Write the entries out again in full and unchanged, dropping every image.
──────── DATASET
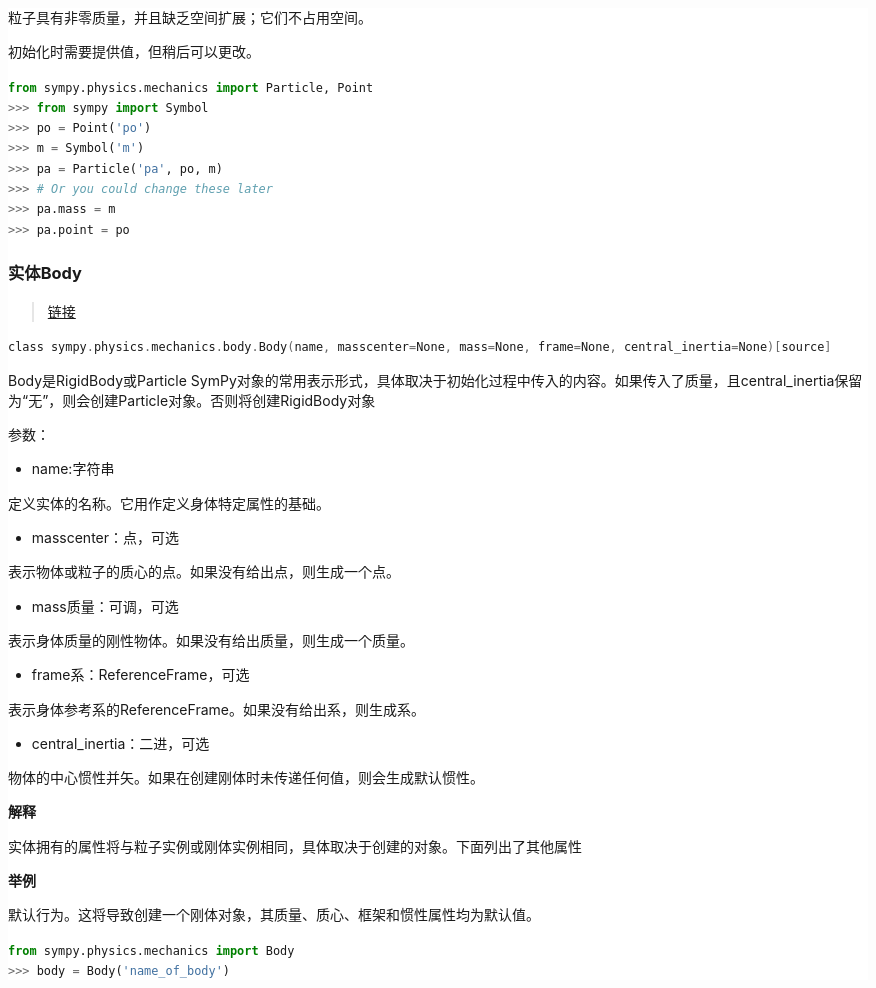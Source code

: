粒子具有非零质量，并且缺乏空间扩展；它们不占用空间。

初始化时需要提供值，但稍后可以更改。

```python
from sympy.physics.mechanics import Particle, Point
>>> from sympy import Symbol
>>> po = Point('po')
>>> m = Symbol('m')
>>> pa = Particle('pa', po, m)
>>> # Or you could change these later
>>> pa.mass = m
>>> pa.point = po
```



### 实体Body

> [链接](https://docs.sympy.org/latest/modules/physics/mechanics/api/body.html?highlight=body#module-sympy.physics.mechanics.body)

```c
class sympy.physics.mechanics.body.Body(name, masscenter=None, mass=None, frame=None, central_inertia=None)[source]
```

Body是RigidBody或Particle SymPy对象的常用表示形式，具体取决于初始化过程中传入的内容。如果传入了质量，且central_inertia保留为“无”，则会创建Particle对象。否则将创建RigidBody对象

参数：

- name:字符串

定义实体的名称。它用作定义身体特定属性的基础。

- masscenter：点，可选

表示物体或粒子的质心的点。如果没有给出点，则生成一个点。

- mass质量：可调，可选

表示身体质量的刚性物体。如果没有给出质量，则生成一个质量。

- frame系：ReferenceFrame，可选

表示身体参考系的ReferenceFrame。如果没有给出系，则生成系。

- central_inertia：二进，可选

物体的中心惯性并矢。如果在创建刚体时未传递任何值，则会生成默认惯性。

**解释**

实体拥有的属性将与粒子实例或刚体实例相同，具体取决于创建的对象。下面列出了其他属性

**举例**

默认行为。这将导致创建一个刚体对象，其质量、质心、框架和惯性属性均为默认值。

```python
from sympy.physics.mechanics import Body
>>> body = Body('name_of_body')
```
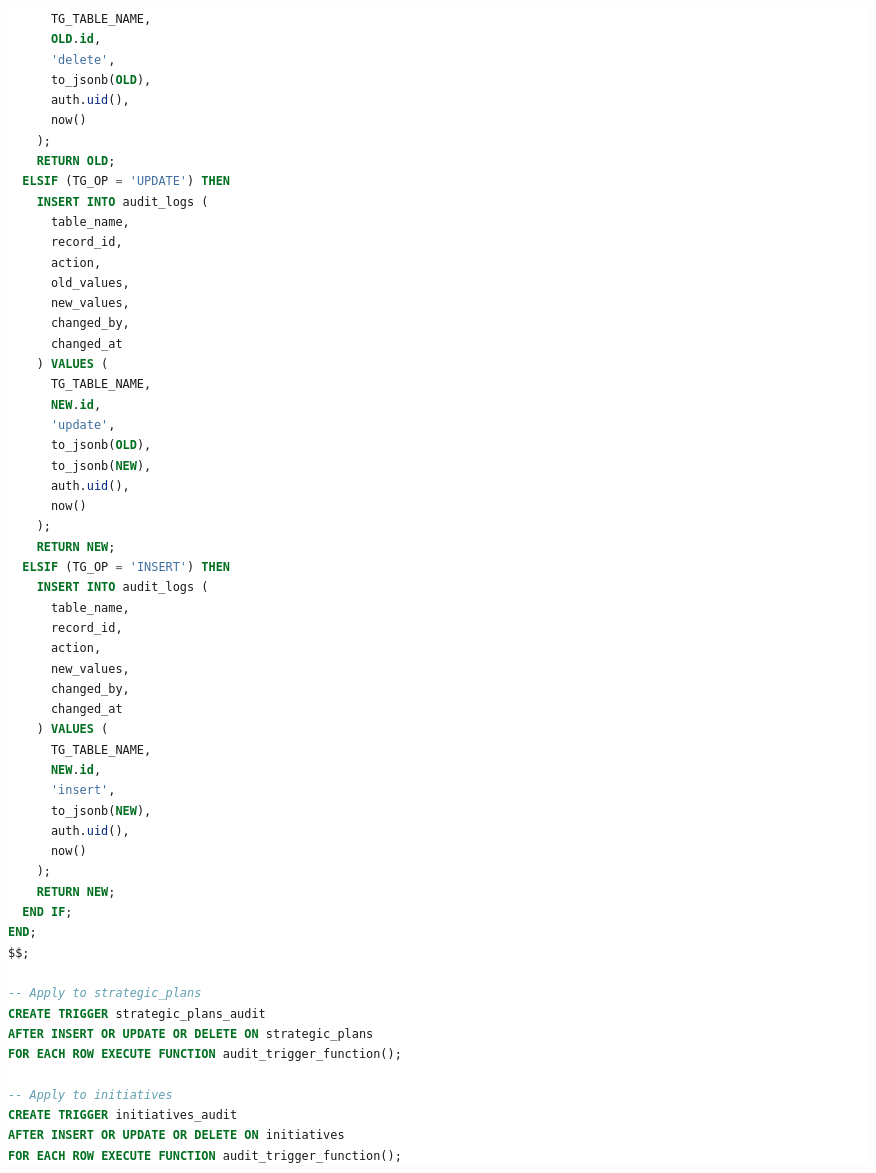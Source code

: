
 ```sql
      TG_TABLE_NAME,
      OLD.id,
      'delete',
      to_jsonb(OLD),
      auth.uid(),
      now()
    );
    RETURN OLD;
  ELSIF (TG_OP = 'UPDATE') THEN
    INSERT INTO audit_logs (
      table_name,
      record_id,
      action,
      old_values,
      new_values,
      changed_by,
      changed_at
    ) VALUES (
      TG_TABLE_NAME,
      NEW.id,
      'update',
      to_jsonb(OLD),
      to_jsonb(NEW),
      auth.uid(),
      now()
    );
    RETURN NEW;
  ELSIF (TG_OP = 'INSERT') THEN
    INSERT INTO audit_logs (
      table_name,
      record_id,
      action,
      new_values,
      changed_by,
      changed_at
    ) VALUES (
      TG_TABLE_NAME,
      NEW.id,
      'insert',
      to_jsonb(NEW),
      auth.uid(),
      now()
    );
    RETURN NEW;
  END IF;
END;
$$;

-- Apply to strategic_plans
CREATE TRIGGER strategic_plans_audit
AFTER INSERT OR UPDATE OR DELETE ON strategic_plans
FOR EACH ROW EXECUTE FUNCTION audit_trigger_function();

-- Apply to initiatives
CREATE TRIGGER initiatives_audit
AFTER INSERT OR UPDATE OR DELETE ON initiatives
FOR EACH ROW EXECUTE FUNCTION audit_trigger_function();
```

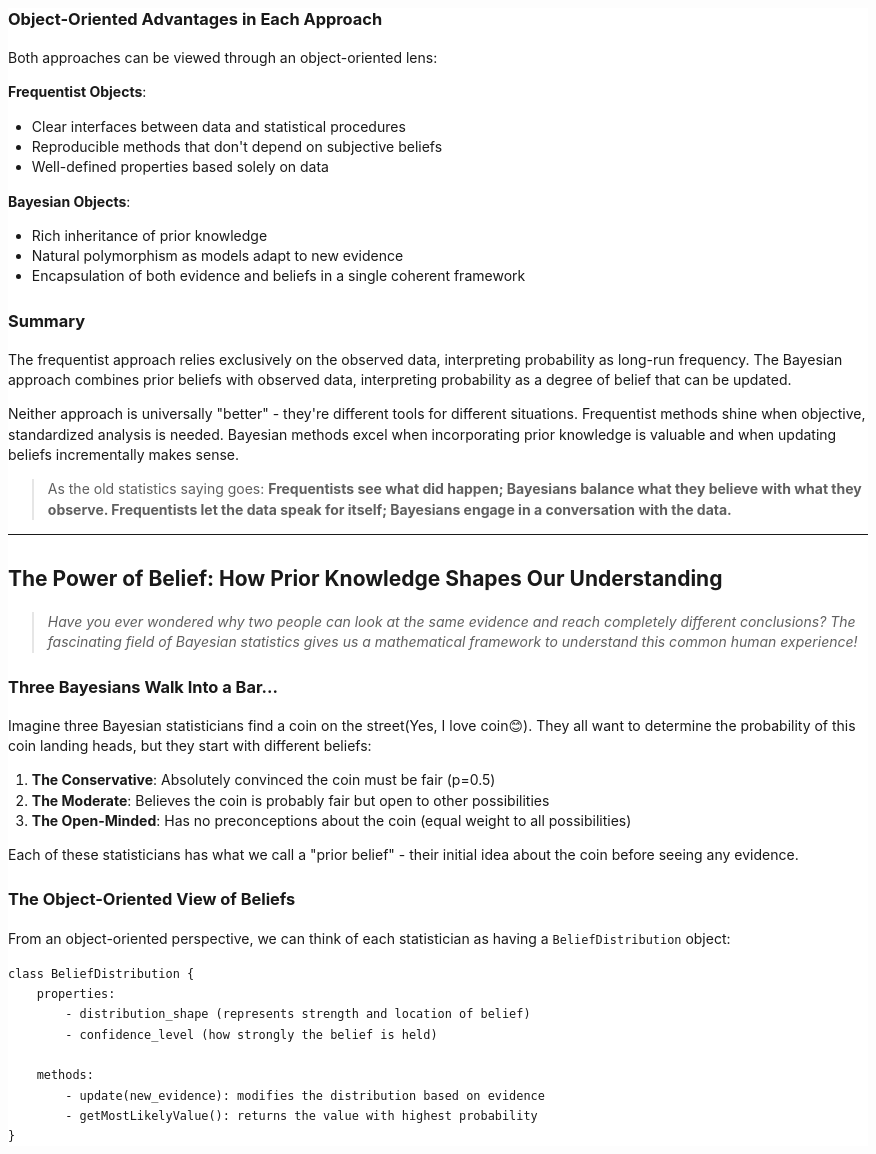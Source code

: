### Object-Oriented Advantages in Each Approach

Both approaches can be viewed through an object-oriented lens:

**Frequentist Objects**:
- Clear interfaces between data and statistical procedures
- Reproducible methods that don't depend on subjective beliefs
- Well-defined properties based solely on data

**Bayesian Objects**:
- Rich inheritance of prior knowledge
- Natural polymorphism as models adapt to new evidence
- Encapsulation of both evidence and beliefs in a single coherent framework

### Summary

The frequentist approach relies exclusively on the observed data, interpreting probability as long-run frequency. The Bayesian approach combines prior beliefs with observed data, interpreting probability as a degree of belief that can be updated.

Neither approach is universally "better" - they're different tools for different situations. Frequentist methods shine when objective, standardized analysis is needed. Bayesian methods excel when incorporating prior knowledge is valuable and when updating beliefs incrementally makes sense.

> As the old statistics saying goes: **Frequentists see what did happen; Bayesians balance what they believe with what they observe. Frequentists let the data speak for itself; Bayesians engage in a conversation with the data.**

---

## The Power of Belief: How Prior Knowledge Shapes Our Understanding

> *Have you ever wondered why two people can look at the same evidence and reach completely different conclusions? The fascinating field of Bayesian statistics gives us a mathematical framework to understand this common human experience!*

### Three Bayesians Walk Into a Bar...

Imagine three Bayesian statisticians find a coin on the street(Yes, I love coin😊). They all want to determine the probability of this coin landing heads, but they start with different beliefs:

1. **The Conservative**: Absolutely convinced the coin must be fair (p=0.5)
2. **The Moderate**: Believes the coin is probably fair but open to other possibilities
3. **The Open-Minded**: Has no preconceptions about the coin (equal weight to all possibilities)

Each of these statisticians has what we call a "prior belief" - their initial idea about the coin before seeing any evidence.

### The Object-Oriented View of Beliefs

From an object-oriented perspective, we can think of each statistician as having a `BeliefDistribution` object:

```
class BeliefDistribution {
    properties:
        - distribution_shape (represents strength and location of belief)
        - confidence_level (how strongly the belief is held)
    
    methods:
        - update(new_evidence): modifies the distribution based on evidence
        - getMostLikelyValue(): returns the value with highest probability
}
```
────────────────
**RESULT OF THE EXERCISE:**
Source code

:粒子具有非零质量，并且缺乏空间扩展；它们不占用空间。

初始化时需要提供值，但稍后可以更改。

```python
from sympy.physics.mechanics import Particle, Point
>>> from sympy import Symbol
>>> po = Point('po')
>>> m = Symbol('m')
>>> pa = Particle('pa', po, m)
>>> # Or you could change these later
>>> pa.mass = m
>>> pa.point = po
```



### 实体Body

> [链接](https://docs.sympy.org/latest/modules/physics/mechanics/api/body.html?highlight=body#module-sympy.physics.mechanics.body)

```c
class sympy.physics.mechanics.body.Body(name, masscenter=None, mass=None, frame=None, central_inertia=None)[source]
```

Body是RigidBody或Particle SymPy对象的常用表示形式，具体取决于初始化过程中传入的内容。如果传入了质量，且central_inertia保留为“无”，则会创建Particle对象。否则将创建RigidBody对象

参数：

- name:字符串

定义实体的名称。它用作定义身体特定属性的基础。

- masscenter：点，可选

表示物体或粒子的质心的点。如果没有给出点，则生成一个点。

- mass质量：可调，可选

表示身体质量的刚性物体。如果没有给出质量，则生成一个质量。

- frame系：ReferenceFrame，可选

表示身体参考系的ReferenceFrame。如果没有给出系，则生成系。

- central_inertia：二进，可选

物体的中心惯性并矢。如果在创建刚体时未传递任何值，则会生成默认惯性。

**解释**

实体拥有的属性将与粒子实例或刚体实例相同，具体取决于创建的对象。下面列出了其他属性

**举例**

默认行为。这将导致创建一个刚体对象，其质量、质心、框架和惯性属性均为默认值。

```python
from sympy.physics.mechanics import Body
>>> body = Body('name_of_body')
```
Source code

:
 ```sql
      TG_TABLE_NAME,
      OLD.id,
      'delete',
      to_jsonb(OLD),
      auth.uid(),
      now()
    );
    RETURN OLD;
  ELSIF (TG_OP = 'UPDATE') THEN
    INSERT INTO audit_logs (
      table_name,
      record_id,
      action,
      old_values,
      new_values,
      changed_by,
      changed_at
    ) VALUES (
      TG_TABLE_NAME,
      NEW.id,
      'update',
      to_jsonb(OLD),
      to_jsonb(NEW),
      auth.uid(),
      now()
    );
    RETURN NEW;
  ELSIF (TG_OP = 'INSERT') THEN
    INSERT INTO audit_logs (
      table_name,
      record_id,
      action,
      new_values,
      changed_by,
      changed_at
    ) VALUES (
      TG_TABLE_NAME,
      NEW.id,
      'insert',
      to_jsonb(NEW),
      auth.uid(),
      now()
    );
    RETURN NEW;
  END IF;
END;
$$;

-- Apply to strategic_plans
CREATE TRIGGER strategic_plans_audit
AFTER INSERT OR UPDATE OR DELETE ON strategic_plans
FOR EACH ROW EXECUTE FUNCTION audit_trigger_function();

-- Apply to initiatives
CREATE TRIGGER initiatives_audit
AFTER INSERT OR UPDATE OR DELETE ON initiatives
FOR EACH ROW EXECUTE FUNCTION audit_trigger_function();
```

Source code

:### Object-Oriented Advantages in Each Approach

Both approaches can be viewed through an object-oriented lens:

**Frequentist Objects**:
- Clear interfaces between data and statistical procedures
- Reproducible methods that don't depend on subjective beliefs
- Well-defined properties based solely on data

**Bayesian Objects**:
- Rich inheritance of prior knowledge
- Natural polymorphism as models adapt to new evidence
- Encapsulation of both evidence and beliefs in a single coherent framework

### Summary

The frequentist approach relies exclusively on the observed data, interpreting probability as long-run frequency. The Bayesian approach combines prior beliefs with observed data, interpreting probability as a degree of belief that can be updated.

Neither approach is universally "better" - they're different tools for different situations. Frequentist methods shine when objective, standardized analysis is needed. Bayesian methods excel when incorporating prior knowledge is valuable and when updating beliefs incrementally makes sense.

> As the old statistics saying goes: **Frequentists see what did happen; Bayesians balance what they believe with what they observe. Frequentists let the data speak for itself; Bayesians engage in a conversation with the data.**

---

## The Power of Belief: How Prior Knowledge Shapes Our Understanding

> *Have you ever wondered why two people can look at the same evidence and reach completely different conclusions? The fascinating field of Bayesian statistics gives us a mathematical framework to understand this common human experience!*

### Three Bayesians Walk Into a Bar...

Imagine three Bayesian statisticians find a coin on the street(Yes, I love coin😊). They all want to determine the probability of this coin landing heads, but they start with different beliefs:

1. **The Conservative**: Absolutely convinced the coin must be fair (p=0.5)
2. **The Moderate**: Believes the coin is probably fair but open to other possibilities
3. **The Open-Minded**: Has no preconceptions about the coin (equal weight to all possibilities)

Each of these statisticians has what we call a "prior belief" - their initial idea about the coin before seeing any evidence.

### The Object-Oriented View of Beliefs

From an object-oriented perspective, we can think of each statistician as having a `BeliefDistribution` object:

```
class BeliefDistribution {
    properties:
        - distribution_shape (represents strength and location of belief)
        - confidence_level (how strongly the belief is held)
    
    methods:
        - update(new_evidence): modifies the distribution based on evidence
        - getMostLikelyValue(): returns the value with highest probability
}
```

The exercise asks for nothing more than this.